All that should come back is the lines of the data below from the one containing "NW 50955 DocId:32203834" to the one containing "veillance techniques and", inclusive, exactly as they stand.

Source texts of formatted documents:

* * * * * * *

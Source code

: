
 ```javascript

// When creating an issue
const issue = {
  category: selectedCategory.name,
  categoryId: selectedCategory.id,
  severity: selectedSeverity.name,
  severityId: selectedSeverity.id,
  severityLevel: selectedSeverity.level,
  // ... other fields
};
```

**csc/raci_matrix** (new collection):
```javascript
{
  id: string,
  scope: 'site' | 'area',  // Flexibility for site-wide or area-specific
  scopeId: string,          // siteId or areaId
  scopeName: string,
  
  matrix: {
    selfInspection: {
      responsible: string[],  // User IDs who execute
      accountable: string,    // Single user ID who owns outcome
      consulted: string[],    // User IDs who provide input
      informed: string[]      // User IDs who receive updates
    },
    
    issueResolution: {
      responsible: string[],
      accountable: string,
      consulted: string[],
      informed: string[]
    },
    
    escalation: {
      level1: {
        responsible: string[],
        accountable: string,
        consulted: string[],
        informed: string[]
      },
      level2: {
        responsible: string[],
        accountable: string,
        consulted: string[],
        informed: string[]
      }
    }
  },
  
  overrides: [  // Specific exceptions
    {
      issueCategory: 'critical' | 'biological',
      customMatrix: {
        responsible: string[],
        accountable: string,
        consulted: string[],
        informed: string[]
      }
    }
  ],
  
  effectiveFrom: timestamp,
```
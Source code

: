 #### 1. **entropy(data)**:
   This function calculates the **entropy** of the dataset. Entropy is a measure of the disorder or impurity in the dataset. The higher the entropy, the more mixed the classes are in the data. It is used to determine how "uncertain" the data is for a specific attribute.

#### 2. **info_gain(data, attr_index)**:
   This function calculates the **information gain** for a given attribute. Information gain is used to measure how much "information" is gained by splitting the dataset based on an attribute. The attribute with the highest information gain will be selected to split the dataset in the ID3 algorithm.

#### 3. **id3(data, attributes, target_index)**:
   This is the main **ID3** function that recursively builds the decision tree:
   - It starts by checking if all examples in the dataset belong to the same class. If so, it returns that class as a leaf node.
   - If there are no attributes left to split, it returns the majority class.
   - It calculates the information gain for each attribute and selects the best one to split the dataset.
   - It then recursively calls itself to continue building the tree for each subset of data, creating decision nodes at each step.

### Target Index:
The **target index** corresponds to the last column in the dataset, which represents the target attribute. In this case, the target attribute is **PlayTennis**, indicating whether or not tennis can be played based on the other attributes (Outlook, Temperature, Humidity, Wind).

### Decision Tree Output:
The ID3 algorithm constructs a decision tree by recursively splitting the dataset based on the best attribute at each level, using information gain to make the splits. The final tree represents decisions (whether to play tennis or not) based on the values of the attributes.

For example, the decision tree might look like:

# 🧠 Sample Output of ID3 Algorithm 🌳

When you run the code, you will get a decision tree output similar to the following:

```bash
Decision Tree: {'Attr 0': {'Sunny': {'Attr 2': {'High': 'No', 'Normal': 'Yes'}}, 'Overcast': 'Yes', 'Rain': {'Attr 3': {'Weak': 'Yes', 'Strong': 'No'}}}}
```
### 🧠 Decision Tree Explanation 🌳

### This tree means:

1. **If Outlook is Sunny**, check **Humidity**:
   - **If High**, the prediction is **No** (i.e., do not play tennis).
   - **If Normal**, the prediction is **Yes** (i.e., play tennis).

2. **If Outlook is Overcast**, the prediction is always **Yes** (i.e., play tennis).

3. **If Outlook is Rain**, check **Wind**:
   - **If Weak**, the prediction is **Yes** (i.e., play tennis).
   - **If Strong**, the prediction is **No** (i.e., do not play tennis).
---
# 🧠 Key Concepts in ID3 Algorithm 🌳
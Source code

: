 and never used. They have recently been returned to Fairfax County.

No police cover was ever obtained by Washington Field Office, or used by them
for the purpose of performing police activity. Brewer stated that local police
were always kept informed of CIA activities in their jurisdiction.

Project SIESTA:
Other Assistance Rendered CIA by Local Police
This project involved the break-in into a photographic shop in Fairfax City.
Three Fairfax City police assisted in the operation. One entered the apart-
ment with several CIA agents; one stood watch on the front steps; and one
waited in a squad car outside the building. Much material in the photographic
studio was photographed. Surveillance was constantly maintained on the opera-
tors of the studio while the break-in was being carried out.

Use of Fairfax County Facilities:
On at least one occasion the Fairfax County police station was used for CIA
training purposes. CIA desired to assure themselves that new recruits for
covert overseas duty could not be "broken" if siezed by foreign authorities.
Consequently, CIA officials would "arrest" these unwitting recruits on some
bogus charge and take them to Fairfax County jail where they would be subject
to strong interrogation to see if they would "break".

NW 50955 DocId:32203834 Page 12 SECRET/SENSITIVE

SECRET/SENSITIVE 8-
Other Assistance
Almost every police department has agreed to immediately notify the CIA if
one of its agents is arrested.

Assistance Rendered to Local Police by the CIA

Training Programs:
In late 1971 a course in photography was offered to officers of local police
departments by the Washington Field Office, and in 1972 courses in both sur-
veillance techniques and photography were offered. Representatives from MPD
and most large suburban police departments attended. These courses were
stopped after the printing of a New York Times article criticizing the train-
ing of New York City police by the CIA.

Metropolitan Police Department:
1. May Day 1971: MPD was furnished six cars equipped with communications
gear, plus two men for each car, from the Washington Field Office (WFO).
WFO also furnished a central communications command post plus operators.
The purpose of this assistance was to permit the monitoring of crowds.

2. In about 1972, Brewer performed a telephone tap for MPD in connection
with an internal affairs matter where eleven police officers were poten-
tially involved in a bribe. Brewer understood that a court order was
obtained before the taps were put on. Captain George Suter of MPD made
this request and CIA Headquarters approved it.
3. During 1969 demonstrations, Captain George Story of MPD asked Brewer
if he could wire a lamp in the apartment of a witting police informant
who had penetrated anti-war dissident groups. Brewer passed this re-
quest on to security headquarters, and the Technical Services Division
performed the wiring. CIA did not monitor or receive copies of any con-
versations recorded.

* * * * * * *

**The answer:**
NW 50955 DocId:32203834 Page 12 SECRET/SENSITIVE

SECRET/SENSITIVE 8-
Other Assistance
Almost every police department has agreed to immediately notify the CIA if
one of its agents is arrested.

Assistance Rendered to Local Police by the CIA

Training Programs:
In late 1971 a course in photography was offered to officers of local police
departments by the Washington Field Office, and in 1972 courses in both sur-
veillance techniques and photography were offered. Representatives from MPD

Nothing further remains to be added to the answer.